The calculated language (e.g.: Accept-Language:
or query parameters) should be overridden if the media-type is HTML and it conflicts with the official language of the public web page served from the API.
Accept: text/html
Accept-Language: en
URL: http://exemple.gc.ca/api/chiens
The scenario above could return English content on the French http://exemple.gc.ca/api/chiens
page.
TODO: Known gap, to be complete early Jan
TODO: Known gap, to be complete early Jan
Beyond the base delivery of an API features can help clients better access and use the data. Elements in this section describe mandatory implementation of the the optional elements.

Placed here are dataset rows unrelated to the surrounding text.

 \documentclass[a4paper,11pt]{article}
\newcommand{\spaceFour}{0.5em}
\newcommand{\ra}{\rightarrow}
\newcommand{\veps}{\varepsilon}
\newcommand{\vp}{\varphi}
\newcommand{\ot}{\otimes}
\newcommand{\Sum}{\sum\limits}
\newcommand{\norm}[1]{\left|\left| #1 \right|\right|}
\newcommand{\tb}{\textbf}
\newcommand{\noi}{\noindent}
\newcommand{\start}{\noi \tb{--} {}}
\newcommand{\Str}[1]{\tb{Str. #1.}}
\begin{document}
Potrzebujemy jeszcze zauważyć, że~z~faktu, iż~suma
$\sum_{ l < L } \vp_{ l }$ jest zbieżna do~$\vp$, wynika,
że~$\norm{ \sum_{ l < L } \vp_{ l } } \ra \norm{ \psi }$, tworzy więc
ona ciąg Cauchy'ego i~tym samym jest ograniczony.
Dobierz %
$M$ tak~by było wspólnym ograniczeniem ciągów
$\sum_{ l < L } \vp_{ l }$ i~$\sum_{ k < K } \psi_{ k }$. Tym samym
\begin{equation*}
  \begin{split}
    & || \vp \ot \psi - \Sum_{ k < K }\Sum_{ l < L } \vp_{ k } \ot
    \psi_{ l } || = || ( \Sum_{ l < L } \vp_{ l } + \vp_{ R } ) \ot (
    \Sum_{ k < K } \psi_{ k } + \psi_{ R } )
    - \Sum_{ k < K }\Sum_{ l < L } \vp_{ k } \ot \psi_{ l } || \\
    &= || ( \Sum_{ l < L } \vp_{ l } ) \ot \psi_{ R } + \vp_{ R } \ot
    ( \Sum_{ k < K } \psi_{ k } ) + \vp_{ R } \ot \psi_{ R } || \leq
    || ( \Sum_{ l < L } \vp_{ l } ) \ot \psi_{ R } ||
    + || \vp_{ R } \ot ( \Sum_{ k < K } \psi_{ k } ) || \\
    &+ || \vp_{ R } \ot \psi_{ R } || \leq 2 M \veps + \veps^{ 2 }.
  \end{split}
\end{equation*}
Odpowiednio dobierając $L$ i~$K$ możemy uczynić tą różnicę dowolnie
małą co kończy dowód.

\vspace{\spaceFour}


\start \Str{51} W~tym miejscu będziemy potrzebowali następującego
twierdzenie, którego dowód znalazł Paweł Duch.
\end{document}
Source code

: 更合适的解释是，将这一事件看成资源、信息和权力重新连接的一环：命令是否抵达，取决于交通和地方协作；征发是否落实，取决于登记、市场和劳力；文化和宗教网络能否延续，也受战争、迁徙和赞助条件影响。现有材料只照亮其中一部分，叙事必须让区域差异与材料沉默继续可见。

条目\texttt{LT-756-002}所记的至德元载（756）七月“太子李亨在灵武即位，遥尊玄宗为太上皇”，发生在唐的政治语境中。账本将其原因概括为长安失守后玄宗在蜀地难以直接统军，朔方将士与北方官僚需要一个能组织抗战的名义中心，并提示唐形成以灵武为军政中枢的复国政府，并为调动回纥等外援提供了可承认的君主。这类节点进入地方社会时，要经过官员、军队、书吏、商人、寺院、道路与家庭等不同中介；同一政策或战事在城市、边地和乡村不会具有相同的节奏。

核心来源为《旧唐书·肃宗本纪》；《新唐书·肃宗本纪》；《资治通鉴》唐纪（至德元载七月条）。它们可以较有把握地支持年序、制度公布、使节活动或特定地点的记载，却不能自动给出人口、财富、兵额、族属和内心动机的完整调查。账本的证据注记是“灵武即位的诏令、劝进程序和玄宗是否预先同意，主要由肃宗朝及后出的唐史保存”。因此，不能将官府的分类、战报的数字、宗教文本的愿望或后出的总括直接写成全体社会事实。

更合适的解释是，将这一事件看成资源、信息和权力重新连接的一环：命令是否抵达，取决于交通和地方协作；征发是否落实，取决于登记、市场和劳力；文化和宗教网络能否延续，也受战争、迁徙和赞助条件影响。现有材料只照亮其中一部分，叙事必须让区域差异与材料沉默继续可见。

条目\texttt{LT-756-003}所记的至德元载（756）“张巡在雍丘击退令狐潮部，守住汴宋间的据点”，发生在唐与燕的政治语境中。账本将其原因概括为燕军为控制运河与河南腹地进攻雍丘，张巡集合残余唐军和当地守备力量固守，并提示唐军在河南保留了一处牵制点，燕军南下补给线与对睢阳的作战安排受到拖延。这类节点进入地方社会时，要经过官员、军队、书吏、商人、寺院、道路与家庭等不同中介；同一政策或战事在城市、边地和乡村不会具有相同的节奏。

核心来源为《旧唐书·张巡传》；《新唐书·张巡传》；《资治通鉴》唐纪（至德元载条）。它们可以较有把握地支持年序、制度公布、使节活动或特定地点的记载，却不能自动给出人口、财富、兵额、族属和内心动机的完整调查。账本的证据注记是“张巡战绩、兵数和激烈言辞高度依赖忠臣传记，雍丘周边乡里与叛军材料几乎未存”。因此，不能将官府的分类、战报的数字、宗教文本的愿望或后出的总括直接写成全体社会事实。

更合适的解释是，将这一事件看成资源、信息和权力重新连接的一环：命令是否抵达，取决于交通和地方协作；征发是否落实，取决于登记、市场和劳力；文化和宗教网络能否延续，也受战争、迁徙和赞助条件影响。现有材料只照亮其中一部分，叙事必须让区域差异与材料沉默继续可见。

Limits are nearly always mandatory, only limited size datasets are safe to to implement without a default and maximum limit. These elements are strongly recommended where possible and relevant. A second, but no less important, consideration for the client creates requirements such as mobile device limitations and dataset size.
-
If no limit is specified, return results with a default limit.
- Sanity check to a reasonable return size
- Sanity check to a reasonable execution time
- For small datasets limits may exceed row count
-
Limits are row / object limits
- The organization decides what is to be in a row or object
- Limits apply to the topmost logical row or object
Limits are to be defined as the singular limit=
followed by an integer.
Offsets apply to the structured data returned from the API distinct from internal indexing in the data. For the purpose of explanation we'll assume rows/objects return are numbered 1, 2, 3, 4, 5 to the limit.
The general logic is to shift to what would be the subsequent entry by the offset amount. For a query that returns 1,2,3 an offset of 1 should return 2,3,4.
Offsets are to be defined as the singular offset=
followed by an integer.
Example use:
- http://example.gc.ca/api/dataset?limit=25&offset=75
- For row is base 1 rows 76 through 100 should be returned
Much like offsets defined above page=
is an offset incremented by the limit=
argument. If limit=
is set to 25 and page=
is set to 2 the total offset is 50, if the page=
is set to 3 the total offset is 150.
Example use:
- http://example.gc.ca/api/dataset?limit=25&page=3
- For row is base 1 rows 76 through 100 should be returned
cursor=
is an offset with a value based on the sort order of results returned.
Use cursor=
to reliably iterate over results without risk of skipping or receiving duplicate rows/objects due to insertions/deletions.
The string value use with cursor=
is returned in the metadata of each response when any rows/objects are returned. Typically it is a single value copied from the last row/object, and could be a date, name, internal id or any other sortable type.
Example use:
- http://example.gc.ca/api/dataset?limit=25&cursor=20130101.010101
- For 25 rows following the row containing the sort order value "20130101.010101"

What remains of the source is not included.